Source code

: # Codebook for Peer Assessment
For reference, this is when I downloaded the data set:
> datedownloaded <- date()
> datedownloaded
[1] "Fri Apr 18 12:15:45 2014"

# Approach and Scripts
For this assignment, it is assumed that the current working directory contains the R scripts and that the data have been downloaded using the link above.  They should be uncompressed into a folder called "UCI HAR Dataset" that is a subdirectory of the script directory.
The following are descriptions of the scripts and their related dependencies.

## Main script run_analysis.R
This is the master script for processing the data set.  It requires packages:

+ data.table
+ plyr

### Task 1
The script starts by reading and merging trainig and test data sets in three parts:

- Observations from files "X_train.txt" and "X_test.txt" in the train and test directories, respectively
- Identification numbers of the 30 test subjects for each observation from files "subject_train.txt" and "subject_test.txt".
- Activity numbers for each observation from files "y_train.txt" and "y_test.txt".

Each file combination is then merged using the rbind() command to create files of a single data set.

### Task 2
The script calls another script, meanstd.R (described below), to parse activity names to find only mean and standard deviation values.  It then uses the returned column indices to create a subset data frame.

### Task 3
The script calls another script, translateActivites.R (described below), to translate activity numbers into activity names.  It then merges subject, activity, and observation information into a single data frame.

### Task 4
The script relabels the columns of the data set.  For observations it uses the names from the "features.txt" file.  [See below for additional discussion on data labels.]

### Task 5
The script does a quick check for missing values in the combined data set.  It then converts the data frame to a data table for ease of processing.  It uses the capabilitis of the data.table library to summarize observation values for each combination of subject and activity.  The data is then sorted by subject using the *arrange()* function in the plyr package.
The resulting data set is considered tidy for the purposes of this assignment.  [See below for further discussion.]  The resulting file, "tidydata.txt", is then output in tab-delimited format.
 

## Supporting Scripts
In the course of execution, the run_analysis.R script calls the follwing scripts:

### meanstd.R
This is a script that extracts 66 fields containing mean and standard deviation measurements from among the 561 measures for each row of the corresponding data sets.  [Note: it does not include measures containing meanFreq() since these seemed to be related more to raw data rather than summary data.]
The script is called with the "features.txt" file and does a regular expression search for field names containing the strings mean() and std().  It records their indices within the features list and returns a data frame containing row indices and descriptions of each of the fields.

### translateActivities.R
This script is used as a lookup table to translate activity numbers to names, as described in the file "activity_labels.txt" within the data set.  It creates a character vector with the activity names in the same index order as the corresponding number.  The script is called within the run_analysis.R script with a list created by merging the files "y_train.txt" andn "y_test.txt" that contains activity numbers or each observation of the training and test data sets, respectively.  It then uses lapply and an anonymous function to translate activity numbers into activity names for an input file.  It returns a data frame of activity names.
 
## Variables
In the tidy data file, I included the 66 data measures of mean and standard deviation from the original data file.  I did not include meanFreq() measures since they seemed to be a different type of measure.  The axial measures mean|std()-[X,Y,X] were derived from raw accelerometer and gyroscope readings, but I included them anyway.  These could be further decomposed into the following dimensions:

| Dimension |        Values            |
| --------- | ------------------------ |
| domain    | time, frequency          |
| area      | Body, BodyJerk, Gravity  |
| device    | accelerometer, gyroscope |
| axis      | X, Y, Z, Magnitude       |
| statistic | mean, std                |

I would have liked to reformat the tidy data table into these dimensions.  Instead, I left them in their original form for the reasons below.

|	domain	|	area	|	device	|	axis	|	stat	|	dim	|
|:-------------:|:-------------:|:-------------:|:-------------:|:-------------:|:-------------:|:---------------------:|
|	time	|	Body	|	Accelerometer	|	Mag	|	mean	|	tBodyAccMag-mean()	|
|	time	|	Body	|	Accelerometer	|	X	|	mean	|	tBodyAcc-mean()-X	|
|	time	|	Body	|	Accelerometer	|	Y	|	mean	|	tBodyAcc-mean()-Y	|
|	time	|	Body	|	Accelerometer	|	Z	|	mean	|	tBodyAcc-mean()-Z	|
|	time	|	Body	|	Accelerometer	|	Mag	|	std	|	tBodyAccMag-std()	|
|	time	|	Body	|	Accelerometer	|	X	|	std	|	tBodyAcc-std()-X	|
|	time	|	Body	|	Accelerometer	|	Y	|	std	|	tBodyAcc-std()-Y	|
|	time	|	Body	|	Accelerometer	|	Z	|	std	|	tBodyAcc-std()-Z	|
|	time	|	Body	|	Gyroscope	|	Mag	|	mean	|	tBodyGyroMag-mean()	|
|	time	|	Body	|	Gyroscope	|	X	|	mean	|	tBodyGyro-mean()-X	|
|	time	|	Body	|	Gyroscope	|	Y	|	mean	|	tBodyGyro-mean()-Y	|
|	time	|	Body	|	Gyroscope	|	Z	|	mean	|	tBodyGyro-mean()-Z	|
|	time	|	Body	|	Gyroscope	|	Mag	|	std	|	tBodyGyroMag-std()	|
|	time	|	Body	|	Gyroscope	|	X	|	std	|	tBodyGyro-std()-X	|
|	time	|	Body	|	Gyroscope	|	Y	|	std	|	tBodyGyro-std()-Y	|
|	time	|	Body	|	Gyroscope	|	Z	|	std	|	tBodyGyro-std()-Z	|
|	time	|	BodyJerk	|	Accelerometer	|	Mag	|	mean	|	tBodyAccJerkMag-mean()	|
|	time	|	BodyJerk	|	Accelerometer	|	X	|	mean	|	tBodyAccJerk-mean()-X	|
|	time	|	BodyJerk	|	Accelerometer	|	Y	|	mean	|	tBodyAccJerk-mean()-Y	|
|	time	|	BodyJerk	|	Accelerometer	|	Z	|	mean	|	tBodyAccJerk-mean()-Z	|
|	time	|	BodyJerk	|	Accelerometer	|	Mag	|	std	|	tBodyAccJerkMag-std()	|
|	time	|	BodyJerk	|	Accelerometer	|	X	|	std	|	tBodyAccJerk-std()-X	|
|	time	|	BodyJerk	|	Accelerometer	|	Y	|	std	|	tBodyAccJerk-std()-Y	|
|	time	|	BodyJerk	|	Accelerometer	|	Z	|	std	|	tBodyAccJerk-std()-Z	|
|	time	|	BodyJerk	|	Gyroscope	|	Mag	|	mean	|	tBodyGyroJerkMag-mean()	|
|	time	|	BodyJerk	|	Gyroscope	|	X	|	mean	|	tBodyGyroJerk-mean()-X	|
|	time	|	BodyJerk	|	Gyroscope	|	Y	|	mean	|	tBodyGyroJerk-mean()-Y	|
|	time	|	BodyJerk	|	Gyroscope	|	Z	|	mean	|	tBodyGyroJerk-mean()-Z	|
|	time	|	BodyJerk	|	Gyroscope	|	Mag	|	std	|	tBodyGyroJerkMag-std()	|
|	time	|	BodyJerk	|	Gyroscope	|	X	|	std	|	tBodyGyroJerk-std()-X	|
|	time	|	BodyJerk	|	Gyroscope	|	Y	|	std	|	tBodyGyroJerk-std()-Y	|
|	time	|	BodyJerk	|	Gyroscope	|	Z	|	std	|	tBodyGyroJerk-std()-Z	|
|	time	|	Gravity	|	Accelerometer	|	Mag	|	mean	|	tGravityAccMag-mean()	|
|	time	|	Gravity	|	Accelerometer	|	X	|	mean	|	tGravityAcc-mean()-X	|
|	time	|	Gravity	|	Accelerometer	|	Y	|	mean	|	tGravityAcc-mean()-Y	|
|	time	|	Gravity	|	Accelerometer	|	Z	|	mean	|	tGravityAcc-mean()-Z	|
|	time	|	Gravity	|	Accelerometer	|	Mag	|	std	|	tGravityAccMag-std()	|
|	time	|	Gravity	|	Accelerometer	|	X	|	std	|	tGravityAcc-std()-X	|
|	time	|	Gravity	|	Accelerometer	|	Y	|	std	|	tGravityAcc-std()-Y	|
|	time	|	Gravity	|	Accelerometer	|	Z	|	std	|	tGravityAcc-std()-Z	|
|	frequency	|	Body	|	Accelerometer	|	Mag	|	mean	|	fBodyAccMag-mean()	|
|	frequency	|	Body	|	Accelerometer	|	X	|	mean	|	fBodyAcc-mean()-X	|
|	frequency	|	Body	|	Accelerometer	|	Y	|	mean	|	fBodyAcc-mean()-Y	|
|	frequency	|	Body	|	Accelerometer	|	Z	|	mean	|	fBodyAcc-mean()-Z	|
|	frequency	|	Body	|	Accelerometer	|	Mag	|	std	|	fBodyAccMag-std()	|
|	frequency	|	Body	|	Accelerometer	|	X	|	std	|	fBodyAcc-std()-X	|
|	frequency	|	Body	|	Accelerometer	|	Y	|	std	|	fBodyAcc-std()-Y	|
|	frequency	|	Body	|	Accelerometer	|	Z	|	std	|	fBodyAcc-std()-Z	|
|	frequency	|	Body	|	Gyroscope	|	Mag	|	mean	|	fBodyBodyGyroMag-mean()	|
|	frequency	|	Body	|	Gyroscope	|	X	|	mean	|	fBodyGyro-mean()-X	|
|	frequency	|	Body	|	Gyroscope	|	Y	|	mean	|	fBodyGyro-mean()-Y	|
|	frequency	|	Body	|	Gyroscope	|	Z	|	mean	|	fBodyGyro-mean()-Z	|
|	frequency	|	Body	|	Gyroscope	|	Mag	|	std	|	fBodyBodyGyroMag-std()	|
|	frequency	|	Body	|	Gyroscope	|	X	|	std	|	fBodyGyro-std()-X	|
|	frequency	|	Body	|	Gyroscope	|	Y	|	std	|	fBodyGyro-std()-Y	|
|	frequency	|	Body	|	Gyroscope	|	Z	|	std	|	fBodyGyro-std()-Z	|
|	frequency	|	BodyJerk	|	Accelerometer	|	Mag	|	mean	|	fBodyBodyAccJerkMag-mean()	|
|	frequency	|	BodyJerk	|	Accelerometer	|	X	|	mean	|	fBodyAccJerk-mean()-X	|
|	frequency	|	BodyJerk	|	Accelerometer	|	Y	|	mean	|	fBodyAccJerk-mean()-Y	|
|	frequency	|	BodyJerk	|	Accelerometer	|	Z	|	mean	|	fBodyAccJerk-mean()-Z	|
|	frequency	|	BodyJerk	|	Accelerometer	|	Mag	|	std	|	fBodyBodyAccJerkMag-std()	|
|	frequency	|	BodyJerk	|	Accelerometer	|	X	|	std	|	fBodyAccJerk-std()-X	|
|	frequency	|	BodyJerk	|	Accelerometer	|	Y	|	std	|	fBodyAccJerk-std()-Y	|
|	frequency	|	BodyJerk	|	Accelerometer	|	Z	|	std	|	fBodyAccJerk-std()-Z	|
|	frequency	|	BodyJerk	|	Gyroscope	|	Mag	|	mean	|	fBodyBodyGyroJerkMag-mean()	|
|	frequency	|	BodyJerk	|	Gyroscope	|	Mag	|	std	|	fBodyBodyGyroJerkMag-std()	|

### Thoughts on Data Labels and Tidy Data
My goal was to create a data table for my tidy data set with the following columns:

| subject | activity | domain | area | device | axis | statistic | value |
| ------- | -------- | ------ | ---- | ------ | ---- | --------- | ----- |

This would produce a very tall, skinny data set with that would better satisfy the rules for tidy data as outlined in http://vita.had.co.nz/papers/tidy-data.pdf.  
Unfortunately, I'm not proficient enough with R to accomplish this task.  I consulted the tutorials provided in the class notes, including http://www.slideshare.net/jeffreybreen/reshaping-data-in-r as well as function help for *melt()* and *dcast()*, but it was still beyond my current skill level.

* * * * *

> WHAT IS BEING ASKED: Read through the data above. Report each line that has the word "calls".

> RESPONSE TO THIS EXERCISE:
The script calls another script, meanstd.R (described below), to parse activity names to find only mean and standard deviation values.  It then uses the returned column indices to create a subset data frame.
The script calls another script, translateActivites.R (described below), to translate activity numbers into activity names.  It then merges subject, activity, and observation information into a single data frame.
In the course of execution, the run_analysis.R script calls the follwing scripts:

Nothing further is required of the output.